▶ Stored data:
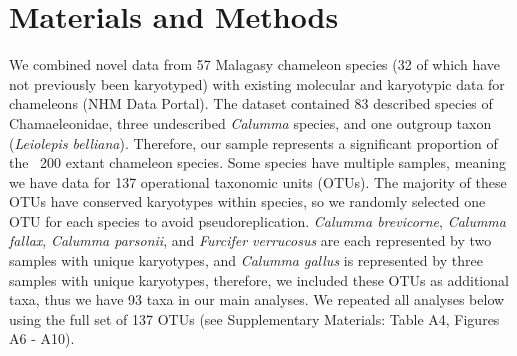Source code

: \documentclass[a4paper, 12pt]{article}
\begin{document}
\section{Materials and Methods}

We combined novel data from 57 Malagasy chameleon species (32 of which have not previously been karyotyped) with existing molecular and karyotypic data for chameleons (NHM Data Portal\cite{chameleon-data}). 
The dataset contained 83 described species of Chamaeleonidae, three undescribed \textit{Calumma} species, and one outgroup taxon (\textit{Leiolepis belliana}). 
Therefore, our sample represents a significant proportion of the ~200 extant chameleon species\cite{uetz2022}. 
Some species have multiple samples, meaning we have data for 137 operational taxonomic units (OTUs). 
The majority of these OTUs have conserved karyotypes within species, so we randomly selected one OTU for each species to avoid pseudoreplication.
\textit{Calumma brevicorne}, \textit{Calumma fallax}, \textit{Calumma parsonii}, and \textit{Furcifer verrucosus} are each represented by two samples with unique karyotypes, and \textit{Calumma gallus} is represented by three samples with unique karyotypes, therefore, we included these OTUs as additional taxa, thus we have 93 taxa in our main analyses. 
We repeated all analyses below using the full set of 137 OTUs (see Supplementary Materials: Table A4, Figures A6 - A10).
\end{document}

▶ Problem statement: Write down exactly the span of lines above from the one containing "Some species have" to the one containing "The majority of", both ends included.

▶ Response area:
Some species have multiple samples, meaning we have data for 137 operational taxonomic units (OTUs). 
The majority of these OTUs have conserved karyotypes within species, so we randomly selected one OTU for each species to avoid pseudoreplication.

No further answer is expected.